Starre Marktstrukturen machen schnelle Erfolge unwahrscheinlich

Dells Druckerpremiere stößt auf Skepsis

18.04.2003
MÜNCHEN (sp) - Der weltweite Druckermarkt ist von Preisverfall und erbitterter Konkurrenz gekennzeichnet. Nutznießer des Wettbewerbs war in den vergangenen Jahren der Marktführer Hewlett-Packard (HP). Mit dem Einstieg von Dell könnte sich das Kräfteverhältnis jedoch ändern.

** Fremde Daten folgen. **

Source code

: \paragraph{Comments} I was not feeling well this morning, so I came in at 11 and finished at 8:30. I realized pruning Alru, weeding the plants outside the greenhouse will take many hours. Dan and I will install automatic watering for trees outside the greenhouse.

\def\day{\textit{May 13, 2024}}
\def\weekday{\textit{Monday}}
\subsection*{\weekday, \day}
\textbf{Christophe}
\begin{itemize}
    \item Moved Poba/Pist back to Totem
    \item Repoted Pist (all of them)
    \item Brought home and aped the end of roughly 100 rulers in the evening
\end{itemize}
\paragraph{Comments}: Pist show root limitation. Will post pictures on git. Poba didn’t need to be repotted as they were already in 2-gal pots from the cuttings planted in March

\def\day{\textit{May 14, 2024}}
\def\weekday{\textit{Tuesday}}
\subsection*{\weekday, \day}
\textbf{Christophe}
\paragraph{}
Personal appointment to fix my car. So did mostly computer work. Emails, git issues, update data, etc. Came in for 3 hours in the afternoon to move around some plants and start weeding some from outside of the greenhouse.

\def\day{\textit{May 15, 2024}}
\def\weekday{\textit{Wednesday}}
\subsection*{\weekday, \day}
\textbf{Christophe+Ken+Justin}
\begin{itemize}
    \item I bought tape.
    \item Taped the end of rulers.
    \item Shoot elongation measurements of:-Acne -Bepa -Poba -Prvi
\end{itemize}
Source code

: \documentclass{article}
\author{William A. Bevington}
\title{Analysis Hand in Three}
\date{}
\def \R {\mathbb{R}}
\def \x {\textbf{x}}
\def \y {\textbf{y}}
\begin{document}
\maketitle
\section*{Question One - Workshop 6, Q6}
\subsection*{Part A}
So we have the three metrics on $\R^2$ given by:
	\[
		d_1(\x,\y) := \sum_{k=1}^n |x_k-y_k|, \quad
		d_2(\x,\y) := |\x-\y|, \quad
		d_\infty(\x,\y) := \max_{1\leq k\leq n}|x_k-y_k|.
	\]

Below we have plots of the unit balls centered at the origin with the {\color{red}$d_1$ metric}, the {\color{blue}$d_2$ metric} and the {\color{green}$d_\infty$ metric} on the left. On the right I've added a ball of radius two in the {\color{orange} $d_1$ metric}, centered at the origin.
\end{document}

Bislang war Dell im Printer-Bereich nur als Wiederverkäufer für die Geräte anderer Hersteller in Erscheinung getreten. Vergangenen Herbst ernannte der PC-Anbieter Lexmark zum Exklusivlieferanten von Ausgabegeräten und Verbrauchsmaterialien. Zudem entwickelte der Druckerhersteller erstmals eine Produktlinie, die unter dem Markennamen Dell vertrieben werden soll. Die vier Modelle - ein Multifunktionsgerät auf Tintenstrahlbasis, ein Laserdrucker für kleine Büros und Home-Offices sowie ein Workgroup-Laserprinter plus netzfähiger Variante - sind in den USA seit Ende März in Dells Online-Shop erhältlich. In Deutschland sollen sie ab September 2003 verfügbar sein.

Lexmark-Drucker mit Dell-Label

Grundsätzlich halten Experten Dells Strategie, sich mit Lexmark einen etablierten Anbieter ins Boot zu holen, für sinnvoll - auch um die speziellen Anforderungen an Service und Support erfüllen zu können. Die Frage ist jedoch, ob Dell künftig bei der Entwicklung ebenfalls eigene Wege beschreiten will. Hier hält sich der Direktversender noch bedeckt, zumindest war von Dell Deutschland dazu keine Stellungnahme zu erfahren. Lexmark wiederum ist auf neue Vertriebskanäle angewiesen. Durch die HP-Compaq-Fusion hatte der Druckerhersteller seinen wichtigen Vertriebspartner Compaq verloren. Diesen Ausfall - 2001 wurden über Compaq weltweit rund 1,6 Millionen Lexmark-Drucker vertrieben - hofft Lexmark, mit Dell kompensieren zu können.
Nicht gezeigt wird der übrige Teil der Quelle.